:: Information shown ::
* * *

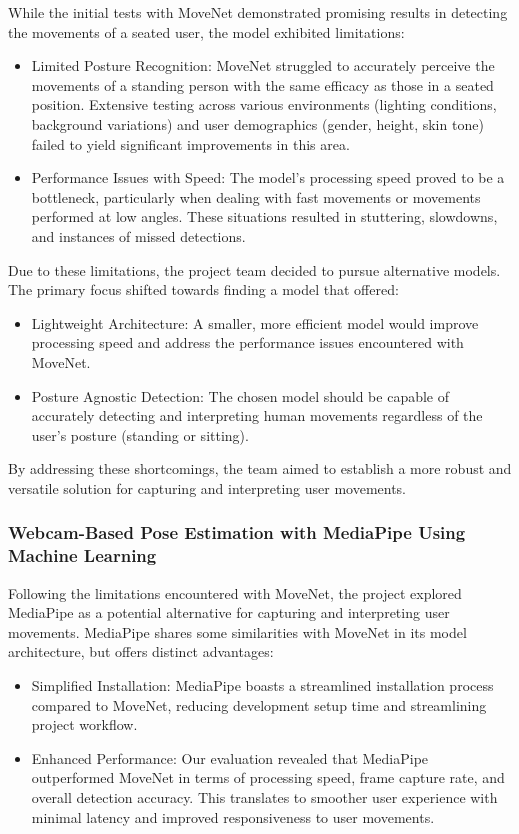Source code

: \documentclass[]{article}
\begin{document}
While the initial tests with MoveNet demonstrated promising results in detecting the movements of a seated user, the model exhibited limitations:

\begin{itemize}
\item Limited Posture Recognition: MoveNet struggled to accurately perceive the movements of a standing person with the same efficacy as those in a seated position. Extensive testing across various environments (lighting conditions, background variations) and user demographics (gender, height, skin tone) failed to yield significant improvements in this area.
\item Performance Issues with Speed: The model's processing speed proved to be a bottleneck, particularly when dealing with fast movements or movements performed at low angles. These situations resulted in stuttering, slowdowns, and instances of missed detections.
\end{itemize}

\noindent Due to these limitations, the project team decided to pursue alternative models. The primary focus shifted towards finding a model that offered:

\begin{itemize}
\item Lightweight Architecture: A smaller, more efficient model would improve processing speed and address the performance issues encountered with MoveNet.
\item Posture Agnostic Detection: The chosen model should be capable of accurately detecting and interpreting human movements regardless of the user's posture (standing or sitting).
\end{itemize}
By addressing these shortcomings, the team aimed to establish a more robust and versatile solution for capturing and interpreting user movements.

\subsubsection{Webcam-Based Pose Estimation with MediaPipe Using Machine Learning}

Following the limitations encountered with MoveNet, the project explored MediaPipe as a potential alternative for capturing and interpreting user movements. MediaPipe shares some similarities with MoveNet in its model architecture, but offers distinct advantages:

\begin{itemize}
\item Simplified Installation: MediaPipe boasts a streamlined installation process compared to MoveNet, reducing development setup time and streamlining project workflow.
\item Enhanced Performance: Our evaluation revealed that MediaPipe outperformed MoveNet in terms of processing speed, frame capture rate, and overall detection accuracy. This translates to smoother user experience with minimal latency and improved responsiveness to user movements.
\end{itemize}
\end{document}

* * *

:: Exercise ::
Since the pictures are not part of the copy, transcribe only the remaining material, exactly.

:: Output below ::
Source code

: \documentclass[]{article}
\begin{document}
While the initial tests with MoveNet demonstrated promising results in detecting the movements of a seated user, the model exhibited limitations:

\begin{itemize}
\item Limited Posture Recognition: MoveNet struggled to accurately perceive the movements of a standing person with the same efficacy as those in a seated position. Extensive testing across various environments (lighting conditions, background variations) and user demographics (gender, height, skin tone) failed to yield significant improvements in this area.
\item Performance Issues with Speed: The model's processing speed proved to be a bottleneck, particularly when dealing with fast movements or movements performed at low angles. These situations resulted in stuttering, slowdowns, and instances of missed detections.
\end{itemize}

\noindent Due to these limitations, the project team decided to pursue alternative models. The primary focus shifted towards finding a model that offered:

\begin{itemize}
\item Lightweight Architecture: A smaller, more efficient model would improve processing speed and address the performance issues encountered with MoveNet.
\item Posture Agnostic Detection: The chosen model should be capable of accurately detecting and interpreting human movements regardless of the user's posture (standing or sitting).
\end{itemize}
By addressing these shortcomings, the team aimed to establish a more robust and versatile solution for capturing and interpreting user movements.

\subsubsection{Webcam-Based Pose Estimation with MediaPipe Using Machine Learning}

Following the limitations encountered with MoveNet, the project explored MediaPipe as a potential alternative for capturing and interpreting user movements. MediaPipe shares some similarities with MoveNet in its model architecture, but offers distinct advantages:

\begin{itemize}
\item Simplified Installation: MediaPipe boasts a streamlined installation process compared to MoveNet, reducing development setup time and streamlining project workflow.
\item Enhanced Performance: Our evaluation revealed that MediaPipe outperformed MoveNet in terms of processing speed, frame capture rate, and overall detection accuracy. This translates to smoother user experience with minimal latency and improved responsiveness to user movements.
\end{itemize}
\end{document}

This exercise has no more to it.